What is being asked →
Count how many lines of the material hold "wanted". Respond with that number alone.

Records for the task →
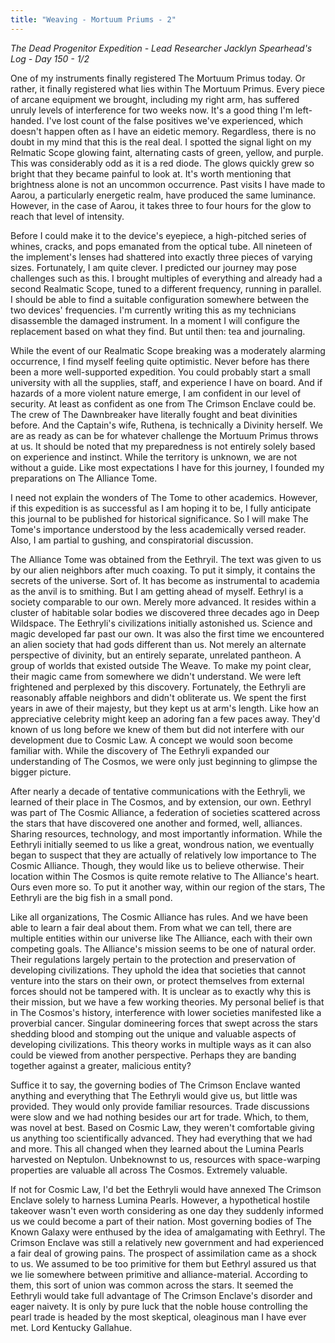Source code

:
 ```yaml
---
title: "Weaving - Mortuum Priums - 2"
---
```

*The Dead Progenitor Expedition - Lead Researcher Jacklyn Spearhead's Log - Day 150 - 1/2* 

One of my instruments finally registered The Mortuum Primus today. Or rather, it finally registered what lies within The Mortuum Primus. Every piece of arcane equipment we brought, including my right arm, has suffered unruly levels of interference for two weeks now. It's a good thing I'm left-handed. I've lost count of the false positives we've experienced, which doesn't happen often as I have an eidetic memory. Regardless, there is no doubt in my mind that this is the real deal. I spotted the signal light on my Relmatic Scope glowing faint, alternating casts of green, yellow, and purple. This was considerably odd as it is a red diode. The glows quickly grew so bright that they became painful to look at. It's worth mentioning that brightness alone is not an uncommon occurrence. Past visits I have made to Aarou, a particularly energetic realm, have produced the same luminance. However, in the case of Aarou, it takes three to four hours for the glow to reach that level of intensity. 

Before I could make it to the device's eyepiece, a high-pitched series of whines, cracks, and pops emanated from the optical tube. All nineteen of the implement's lenses had shattered into exactly three pieces of varying sizes. Fortunately, I am quite clever. I predicted our journey may pose challenges such as this. I brought multiples of everything and already had a second Realmatic Scope, tuned to a different frequency, running in parallel. I should be able to find a suitable configuration somewhere between the two devices' frequencies. I'm currently writing this as my technicians disassemble the damaged instrument. In a moment I will configure the replacement based on what they find. But until then: tea and journaling. 

While the event of our Realmatic Scope breaking was a moderately alarming occurrence, I find myself feeling quite optimistic. Never before has there been a more well-supported expedition. You could probably start a small university with all the supplies, staff, and experience I have on board. And if hazards of a more violent nature emerge, I am confident in our level of security. At least as confident as one from The Crimson Enclave could be. The crew of The Dawnbreaker have literally fought and beat divinities before. And the Captain's wife, Ruthena, is technically a Divinity herself. We are as ready as can be for whatever challenge the Mortuum Primus throws at us. It should be noted that my preparedness is not entirely solely based on experience and instinct. While the territory is unknown, we are not without a guide. Like most expectations I have for this journey, I founded my preparations on The Alliance Tome.

I need not explain the wonders of The Tome to other academics. However, if this expedition is as successful as I am hoping it to be, I fully anticipate this journal to be published for historical significance. So I will make The Tome's importance understood by the less academically versed reader. Also, I am partial to gushing, and conspiratorial discussion.

The Alliance Tome was obtained from the Eethryil. The text was given to us by our alien neighbors after much coaxing. To put it simply, it contains the secrets of the universe. Sort of. It has become as instrumental to academia as the anvil is to smithing. But I am getting ahead of myself. Eethryl is a society comparable to our own. Merely more advanced. It resides within a cluster of habitable solar bodies we discovered three decades ago in Deep Wildspace. The Eethryli's civilizations initially astonished us. Science and magic developed far past our own. It was also the first time we encountered an alien society that had gods different than us. Not merely an alternate perspective of divinity, but an entirely separate, unrelated pantheon. A group of worlds that existed outside The Weave. To make my point clear, their magic came from somewhere we didn't understand. We were left frightened and perplexed by this discovery. Fortunately, the Eethryli are reasonably affable neighbors and didn't obliterate us. We spent the first years in awe of their majesty, but they kept us at arm's length. Like how an appreciative celebrity might keep an adoring fan a few paces away. They'd known of us long before we knew of them but did not interfere with our development due to Cosmic Law. A concept we would soon become familiar with. While the discovery of The Eethryli expanded our understanding of The Cosmos, we were only just beginning to glimpse the bigger picture.

After nearly a decade of tentative communications with the Eethryli, we learned of their place in The Cosmos, and by extension, our own. Eethryl was part of The Cosmic Alliance, a federation of societies scattered across the stars that have discovered one another and formed, well, alliances. Sharing resources, technology, and most importantly information. While the Eethryli initially seemed to us like a great, wondrous nation, we eventually began to suspect that they are actually of relatively low importance to The Cosmic Alliance. Though, they would like us to believe otherwise. Their location within The Cosmos is quite remote relative to The Alliance's heart. Ours even more so. To put it another way, within our region of the stars, The Eethryli are the big fish in a small pond. 

Like all organizations, The Cosmic Alliance has rules. And we have been able to learn a fair deal about them. From what we can tell, there are multiple entities within our universe like The Alliance, each with their own competing goals. The Alliance's mission seems to be one of natural order. Their regulations largely pertain to the protection and preservation of developing civilizations. They uphold the idea that societies that cannot venture into the stars on their own, or protect themselves from external forces should not be tampered with. It is unclear as to exactly why this is their mission, but we have a few working theories. My personal belief is that in The Cosmos's history, interference with lower societies manifested like a proverbial cancer. Singular domineering forces that swept across the stars shedding blood and stomping out the unique and valuable aspects of developing civilizations. This theory works in multiple ways as it can also could be viewed from another perspective. Perhaps they are banding together against a greater, malicious entity?

Suffice it to say, the governing bodies of The Crimson Enclave wanted anything and everything that The Eethryli would give us, but little was provided. They would only provide familiar resources. Trade discussions were slow and we had nothing besides our art for trade. Which, to them, was novel at best. Based on Cosmic Law, they weren't comfortable giving us anything too scientifically advanced. They had everything that we had and more. This all changed when they learned about the Lumina Pearls harvested on Neptulon. Unbeknownst to us, resources with space-warping properties are valuable all across The Cosmos. Extremely valuable. 

If not for Cosmic Law, I'd bet the Eethryli would have annexed The Crimson Enclave solely to harness Lumina Pearls. However, a hypothetical hostile takeover wasn't even worth considering as one day they suddenly informed us we could become a part of their nation. Most governing bodies of The Known Galaxy were enthused by the idea of amalgamating with Eethryl. The Crimson Enclave was still a relatively new government and had experienced a fair deal of growing pains. The prospect of assimilation came as a shock to us. We assumed to be too primitive for them but Eethryl assured us that we lie somewhere between primitive and alliance-material. According to them, this sort of union was common across the stars. It seemed the Eethryli would take full advantage of The Crimson Enclave's disorder and eager naivety. It is only by pure luck that the noble house controlling the pearl trade is headed by the most skeptical, oleaginous man I have ever met. Lord Kentucky Gallahue.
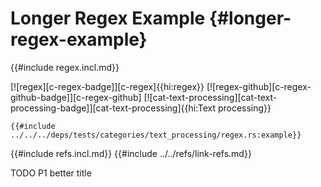 # Longer Regex Example {#longer-regex-example}

{{#include regex.incl.md}}

[![regex][c-regex-badge]][c-regex]{{hi:regex}} [![regex-github][c-regex-github-badge]][c-regex-github] [![cat-text-processing][cat-text-processing-badge]][cat-text-processing]{{hi:Text processing}}

```rust,editable
{{#include ../../../deps/tests/categories/text_processing/regex.rs:example}}
```

{{#include refs.incl.md}}
{{#include ../../refs/link-refs.md}}

<div class="hidden">
TODO P1 better title
</div>
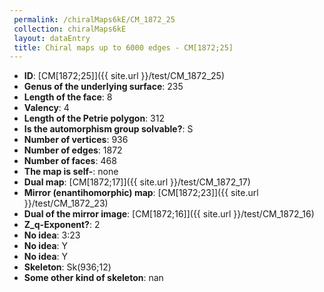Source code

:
 ```yaml
--- 
 permalink: /chiralMaps6kE/CM_1872_25 
 collection: chiralMaps6kE
 layout: dataEntry
 title: Chiral maps up to 6000 edges - CM[1872;25]
---
```


- **ID**: [CM[1872;25]]({{ site.url }}/test/CM_1872_25)
- **Genus of the underlying surface**: 235
- **Length of the face**: 8
- **Valency**: 4
- **Length of the Petrie polygon**: 312
- **Is the automorphism group solvable?**: S
- **Number of vertices**: 936
- **Number of edges**: 1872
- **Number of faces**: 468
- **The map is self-**: none
- **Dual map**: [CM[1872;17]]({{ site.url }}/test/CM_1872_17)
- **Mirror (enantihomorphic) map**: [CM[1872;23]]({{ site.url }}/test/CM_1872_23)
- **Dual of the mirror image**: [CM[1872;16]]({{ site.url }}/test/CM_1872_16)
- **Z_q-Exponent?**: 2
- **No idea**:  3:23
- **No idea**: Y
- **No idea**: Y
- **Skeleton**: Sk(936;12)
- **Some other kind of skeleton**: nan
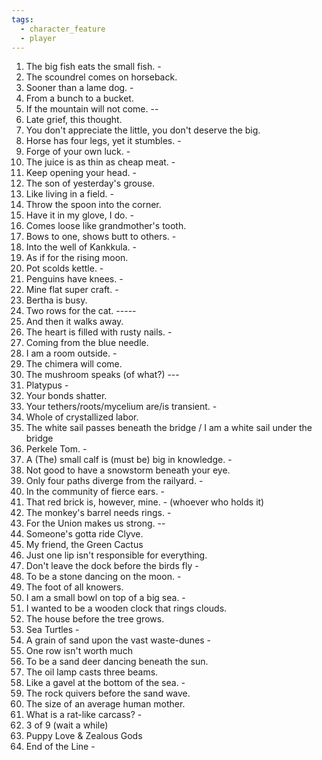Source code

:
 ```yaml
---
tags:
  - character_feature
  - player
---
```

1. The big fish eats the small fish. -
2. The scoundrel comes on horseback. 
3. Sooner than a lame dog. -
4. From a bunch to a bucket.
5. If the mountain will not come. --
6. Late grief, this thought.
7. You don't appreciate the little, you don't deserve the big.
8. Horse has four legs, yet it stumbles. -
9. Forge of your own luck. -
10. The juice is as thin as cheap meat. -
11. Keep opening your head. -
12. The son of yesterday's grouse.
13. Like living in a field. -
14. Throw the spoon into the corner.
15. Have it in my glove, I do. -
16. Comes loose like grandmother's tooth.
17. Bows to one, shows butt to others. -
18. Into the well of Kankkula. -
19. As if for the rising moon.
20. Pot scolds kettle. -
21. Penguins have knees. -
22. Mine flat super craft. -
23. Bertha is busy.
24. Two rows for the cat. -----
25. And then it walks away.
26. The heart is filled with rusty nails. -
27. Coming from the blue needle.
28. I am a room outside. -
29. The chimera will come.
30. The mushroom speaks (of what?) ---
31. Platypus -
32. Your bonds shatter.
33. Your tethers/roots/mycelium are/is transient. -
34. Whole of crystallized labor.
35. The white sail passes beneath the bridge / I am a white sail under the bridge
36. Perkele Tom. -
37. A (The) small calf is (must be) big in knowledge. -
38. Not good to have a snowstorm beneath your eye. 
39. Only four paths diverge from the railyard. -
40. In the community of fierce ears. -
41. That red brick is, however, mine. - (whoever who holds it)
42. The monkey's barrel needs rings. -
43. For the Union makes us strong. --
44. Someone's gotta ride Clyve.
45. My friend, the Green Cactus
46. Just one lip isn't responsible for everything.
47. Don't leave the dock before the birds fly -
48. To be a stone dancing on the moon. -
49. The foot of all knowers.
50. I am a small bowl on top of a big sea. -
51. I wanted to be a wooden clock that rings clouds.
52. The house before the tree grows.
53. Sea Turtles -
54. A grain of sand upon the vast waste-dunes -
55. One row isn't worth much
56. To be a sand deer dancing beneath the sun.
57. The oil lamp casts three beams.
58. Like a gavel at the bottom of the sea. -
59. The rock quivers before the sand wave. 
60. The size of an average human mother.
61. What is a rat-like carcass? -
62. 3 of 9 (wait a while)
63. Puppy Love & Zealous Gods
64. End of the Line -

Solution to this problem →
2